___ Supplied data
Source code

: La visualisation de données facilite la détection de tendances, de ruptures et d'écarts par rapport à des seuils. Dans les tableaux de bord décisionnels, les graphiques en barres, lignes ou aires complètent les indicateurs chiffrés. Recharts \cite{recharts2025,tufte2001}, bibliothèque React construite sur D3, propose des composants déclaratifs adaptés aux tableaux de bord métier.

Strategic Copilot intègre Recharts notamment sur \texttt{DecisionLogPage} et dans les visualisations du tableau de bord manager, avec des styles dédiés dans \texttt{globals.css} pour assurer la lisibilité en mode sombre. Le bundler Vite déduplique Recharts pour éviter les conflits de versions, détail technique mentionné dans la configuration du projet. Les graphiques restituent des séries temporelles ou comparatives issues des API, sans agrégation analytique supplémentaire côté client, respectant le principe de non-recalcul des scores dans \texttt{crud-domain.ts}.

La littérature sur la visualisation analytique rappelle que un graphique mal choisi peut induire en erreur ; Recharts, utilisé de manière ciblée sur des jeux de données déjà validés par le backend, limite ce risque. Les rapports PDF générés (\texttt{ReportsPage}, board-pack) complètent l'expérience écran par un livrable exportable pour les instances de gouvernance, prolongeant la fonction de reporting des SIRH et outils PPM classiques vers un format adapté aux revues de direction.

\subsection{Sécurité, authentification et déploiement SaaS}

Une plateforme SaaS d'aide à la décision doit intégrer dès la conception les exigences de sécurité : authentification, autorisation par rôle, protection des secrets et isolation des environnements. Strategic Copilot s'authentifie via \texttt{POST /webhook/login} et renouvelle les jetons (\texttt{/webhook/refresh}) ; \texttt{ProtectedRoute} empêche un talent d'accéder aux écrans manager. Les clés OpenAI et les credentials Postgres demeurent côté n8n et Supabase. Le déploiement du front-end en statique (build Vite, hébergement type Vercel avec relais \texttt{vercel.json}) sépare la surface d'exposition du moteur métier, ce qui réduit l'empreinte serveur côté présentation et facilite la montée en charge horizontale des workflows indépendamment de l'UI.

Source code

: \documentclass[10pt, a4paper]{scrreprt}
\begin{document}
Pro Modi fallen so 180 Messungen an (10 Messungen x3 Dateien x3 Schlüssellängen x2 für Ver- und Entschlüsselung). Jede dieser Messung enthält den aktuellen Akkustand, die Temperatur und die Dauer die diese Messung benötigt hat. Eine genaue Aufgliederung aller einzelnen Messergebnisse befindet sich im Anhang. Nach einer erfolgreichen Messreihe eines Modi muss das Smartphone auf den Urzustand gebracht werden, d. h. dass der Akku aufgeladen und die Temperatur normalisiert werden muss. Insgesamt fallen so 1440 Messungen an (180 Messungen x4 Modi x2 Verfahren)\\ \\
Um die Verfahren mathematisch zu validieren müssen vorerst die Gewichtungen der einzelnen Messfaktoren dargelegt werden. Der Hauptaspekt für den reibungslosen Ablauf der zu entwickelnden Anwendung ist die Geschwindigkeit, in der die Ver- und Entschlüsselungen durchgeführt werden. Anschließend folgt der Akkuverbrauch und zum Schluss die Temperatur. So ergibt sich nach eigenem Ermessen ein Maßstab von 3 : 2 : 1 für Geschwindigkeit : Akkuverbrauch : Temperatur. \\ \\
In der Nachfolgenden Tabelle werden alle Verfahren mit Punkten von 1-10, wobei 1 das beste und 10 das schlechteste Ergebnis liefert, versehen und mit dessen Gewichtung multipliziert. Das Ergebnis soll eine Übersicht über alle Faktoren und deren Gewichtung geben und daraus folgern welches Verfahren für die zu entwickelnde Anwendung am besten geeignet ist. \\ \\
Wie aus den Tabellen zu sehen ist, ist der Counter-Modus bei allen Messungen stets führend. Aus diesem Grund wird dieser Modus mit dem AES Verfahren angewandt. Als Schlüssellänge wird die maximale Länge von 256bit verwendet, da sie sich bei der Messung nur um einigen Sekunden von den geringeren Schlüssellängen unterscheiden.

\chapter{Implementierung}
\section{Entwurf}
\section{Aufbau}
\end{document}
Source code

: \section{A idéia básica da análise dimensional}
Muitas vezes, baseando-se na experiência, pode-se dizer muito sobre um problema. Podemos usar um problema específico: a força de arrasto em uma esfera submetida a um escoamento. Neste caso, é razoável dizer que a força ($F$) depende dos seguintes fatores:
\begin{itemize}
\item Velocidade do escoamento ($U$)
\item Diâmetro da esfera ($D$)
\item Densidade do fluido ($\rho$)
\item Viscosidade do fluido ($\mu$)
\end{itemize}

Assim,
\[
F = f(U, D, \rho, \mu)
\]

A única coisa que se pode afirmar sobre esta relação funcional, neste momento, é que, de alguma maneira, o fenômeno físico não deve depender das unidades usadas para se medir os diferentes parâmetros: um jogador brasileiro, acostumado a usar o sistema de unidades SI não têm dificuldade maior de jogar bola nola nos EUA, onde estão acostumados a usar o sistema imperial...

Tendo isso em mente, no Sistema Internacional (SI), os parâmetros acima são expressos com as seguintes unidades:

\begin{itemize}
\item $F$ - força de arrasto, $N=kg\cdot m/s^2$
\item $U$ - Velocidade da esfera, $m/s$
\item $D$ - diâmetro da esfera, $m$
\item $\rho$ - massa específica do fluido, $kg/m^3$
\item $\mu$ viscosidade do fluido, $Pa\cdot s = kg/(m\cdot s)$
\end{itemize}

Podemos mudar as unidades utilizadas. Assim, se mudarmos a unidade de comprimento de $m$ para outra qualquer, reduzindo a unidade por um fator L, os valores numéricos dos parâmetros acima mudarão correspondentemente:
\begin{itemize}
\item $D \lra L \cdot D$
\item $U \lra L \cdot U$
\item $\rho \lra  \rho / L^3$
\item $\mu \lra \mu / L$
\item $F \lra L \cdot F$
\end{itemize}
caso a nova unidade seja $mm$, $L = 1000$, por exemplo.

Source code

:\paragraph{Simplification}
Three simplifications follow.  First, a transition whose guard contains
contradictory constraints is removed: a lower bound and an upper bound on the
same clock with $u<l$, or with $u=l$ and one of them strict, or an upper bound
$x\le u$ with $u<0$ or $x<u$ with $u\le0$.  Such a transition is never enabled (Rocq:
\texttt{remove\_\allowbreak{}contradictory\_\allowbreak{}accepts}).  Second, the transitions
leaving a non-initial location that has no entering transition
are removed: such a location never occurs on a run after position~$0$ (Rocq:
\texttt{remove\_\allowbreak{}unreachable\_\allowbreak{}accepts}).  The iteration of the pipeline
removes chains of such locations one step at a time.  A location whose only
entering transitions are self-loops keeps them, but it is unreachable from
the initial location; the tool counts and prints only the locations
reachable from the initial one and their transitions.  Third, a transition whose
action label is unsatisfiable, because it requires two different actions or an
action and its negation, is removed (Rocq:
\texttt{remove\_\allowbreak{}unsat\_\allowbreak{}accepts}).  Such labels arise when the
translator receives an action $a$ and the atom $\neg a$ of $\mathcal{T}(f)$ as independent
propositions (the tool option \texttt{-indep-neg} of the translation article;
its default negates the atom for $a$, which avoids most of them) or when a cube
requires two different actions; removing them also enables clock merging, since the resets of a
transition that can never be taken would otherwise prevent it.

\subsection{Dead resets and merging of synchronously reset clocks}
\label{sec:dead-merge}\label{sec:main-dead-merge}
______
--- How to complete this task ---
All of the data above is to be transcribed without alteration.

--- Exercise response ---
Source code

: La visualisation de données facilite la détection de tendances, de ruptures et d'écarts par rapport à des seuils. Dans les tableaux de bord décisionnels, les graphiques en barres, lignes ou aires complètent les indicateurs chiffrés. Recharts \cite{recharts2025,tufte2001}, bibliothèque React construite sur D3, propose des composants déclaratifs adaptés aux tableaux de bord métier.

Strategic Copilot intègre Recharts notamment sur \texttt{DecisionLogPage} et dans les visualisations du tableau de bord manager, avec des styles dédiés dans \texttt{globals.css} pour assurer la lisibilité en mode sombre. Le bundler Vite déduplique Recharts pour éviter les conflits de versions, détail technique mentionné dans la configuration du projet. Les graphiques restituent des séries temporelles ou comparatives issues des API, sans agrégation analytique supplémentaire côté client, respectant le principe de non-recalcul des scores dans \texttt{crud-domain.ts}.

La littérature sur la visualisation analytique rappelle que un graphique mal choisi peut induire en erreur ; Recharts, utilisé de manière ciblée sur des jeux de données déjà validés par le backend, limite ce risque. Les rapports PDF générés (\texttt{ReportsPage}, board-pack) complètent l'expérience écran par un livrable exportable pour les instances de gouvernance, prolongeant la fonction de reporting des SIRH et outils PPM classiques vers un format adapté aux revues de direction.

\subsection{Sécurité, authentification et déploiement SaaS}

Une plateforme SaaS d'aide à la décision doit intégrer dès la conception les exigences de sécurité : authentification, autorisation par rôle, protection des secrets et isolation des environnements. Strategic Copilot s'authentifie via \texttt{POST /webhook/login} et renouvelle les jetons (\texttt{/webhook/refresh}) ; \texttt{ProtectedRoute} empêche un talent d'accéder aux écrans manager. Les clés OpenAI et les credentials Postgres demeurent côté n8n et Supabase. Le déploiement du front-end en statique (build Vite, hébergement type Vercel avec relais \texttt{vercel.json}) sépare la surface d'exposition du moteur métier, ce qui réduit l'empreinte serveur côté présentation et facilite la montée en charge horizontale des workflows indépendamment de l'UI.

Source code

: \documentclass[10pt, a4paper]{scrreprt}
\begin{document}
Pro Modi fallen so 180 Messungen an (10 Messungen x3 Dateien x3 Schlüssellängen x2 für Ver- und Entschlüsselung). Jede dieser Messung enthält den aktuellen Akkustand, die Temperatur und die Dauer die diese Messung benötigt hat. Eine genaue Aufgliederung aller einzelnen Messergebnisse befindet sich im Anhang. Nach einer erfolgreichen Messreihe eines Modi muss das Smartphone auf den Urzustand gebracht werden, d. h. dass der Akku aufgeladen und die Temperatur normalisiert werden muss. Insgesamt fallen so 1440 Messungen an (180 Messungen x4 Modi x2 Verfahren)\\ \\
Um die Verfahren mathematisch zu validieren müssen vorerst die Gewichtungen der einzelnen Messfaktoren dargelegt werden. Der Hauptaspekt für den reibungslosen Ablauf der zu entwickelnden Anwendung ist die Geschwindigkeit, in der die Ver- und Entschlüsselungen durchgeführt werden. Anschließend folgt der Akkuverbrauch und zum Schluss die Temperatur. So ergibt sich nach eigenem Ermessen ein Maßstab von 3 : 2 : 1 für Geschwindigkeit : Akkuverbrauch : Temperatur. \\ \\
In der Nachfolgenden Tabelle werden alle Verfahren mit Punkten von 1-10, wobei 1 das beste und 10 das schlechteste Ergebnis liefert, versehen und mit dessen Gewichtung multipliziert. Das Ergebnis soll eine Übersicht über alle Faktoren und deren Gewichtung geben und daraus folgern welches Verfahren für die zu entwickelnde Anwendung am besten geeignet ist. \\ \\
Wie aus den Tabellen zu sehen ist, ist der Counter-Modus bei allen Messungen stets führend. Aus diesem Grund wird dieser Modus mit dem AES Verfahren angewandt. Als Schlüssellänge wird die maximale Länge von 256bit verwendet, da sie sich bei der Messung nur um einigen Sekunden von den geringeren Schlüssellängen unterscheiden.

\chapter{Implementierung}
\section{Entwurf}
\section{Aufbau}
\end{document}
Source code

: \section{A idéia básica da análise dimensional}
Muitas vezes, baseando-se na experiência, pode-se dizer muito sobre um problema. Podemos usar um problema específico: a força de arrasto em uma esfera submetida a um escoamento. Neste caso, é razoável dizer que a força ($F$) depende dos seguintes fatores:
\begin{itemize}
\item Velocidade do escoamento ($U$)
\item Diâmetro da esfera ($D$)
\item Densidade do fluido ($\rho$)
\item Viscosidade do fluido ($\mu$)
\end{itemize}

Assim,
\[
F = f(U, D, \rho, \mu)
\]

A única coisa que se pode afirmar sobre esta relação funcional, neste momento, é que, de alguma maneira, o fenômeno físico não deve depender das unidades usadas para se medir os diferentes parâmetros: um jogador brasileiro, acostumado a usar o sistema de unidades SI não têm dificuldade maior de jogar bola nola nos EUA, onde estão acostumados a usar o sistema imperial...

Tendo isso em mente, no Sistema Internacional (SI), os parâmetros acima são expressos com as seguintes unidades:

\begin{itemize}
\item $F$ - força de arrasto, $N=kg\cdot m/s^2$
\item $U$ - Velocidade da esfera, $m/s$
\item $D$ - diâmetro da esfera, $m$
\item $\rho$ - massa específica do fluido, $kg/m^3$
\item $\mu$ viscosidade do fluido, $Pa\cdot s = kg/(m\cdot s)$
\end{itemize}

Podemos mudar as unidades utilizadas. Assim, se mudarmos a unidade de comprimento de $m$ para outra qualquer, reduzindo a unidade por um fator L, os valores numéricos dos parâmetros acima mudarão correspondentemente:
\begin{itemize}
\item $D \lra L \cdot D$
\item $U \lra L \cdot U$
\item $\rho \lra  \rho / L^3$
\item $\mu \lra \mu / L$
\item $F \lra L \cdot F$
\end{itemize}
caso a nova unidade seja $mm$, $L = 1000$, por exemplo.

Source code

:\paragraph{Simplification}
Three simplifications follow.  First, a transition whose guard contains
contradictory constraints is removed: a lower bound and an upper bound on the
same clock with $u<l$, or with $u=l$ and one of them strict, or an upper bound
$x\le u$ with $u<0$ or $x<u$ with $u\le0$.  Such a transition is never enabled (Rocq:
\texttt{remove\_\allowbreak{}contradictory\_\allowbreak{}accepts}).  Second, the transitions
leaving a non-initial location that has no entering transition
are removed: such a location never occurs on a run after position~$0$ (Rocq:
\texttt{remove\_\allowbreak{}unreachable\_\allowbreak{}accepts}).  The iteration of the pipeline
removes chains of such locations one step at a time.  A location whose only
entering transitions are self-loops keeps them, but it is unreachable from
the initial location; the tool counts and prints only the locations
reachable from the initial one and their transitions.  Third, a transition whose
action label is unsatisfiable, because it requires two different actions or an
action and its negation, is removed (Rocq:
\texttt{remove\_\allowbreak{}unsat\_\allowbreak{}accepts}).  Such labels arise when the
translator receives an action $a$ and the atom $\neg a$ of $\mathcal{T}(f)$ as independent
propositions (the tool option \texttt{-indep-neg} of the translation article;
its default negates the atom for $a$, which avoids most of them) or when a cube
requires two different actions; removing them also enables clock merging, since the resets of a
transition that can never be taken would otherwise prevent it.

\subsection{Dead resets and merging of synchronously reset clocks}
\label{sec:dead-merge}\label{sec:main-dead-merge}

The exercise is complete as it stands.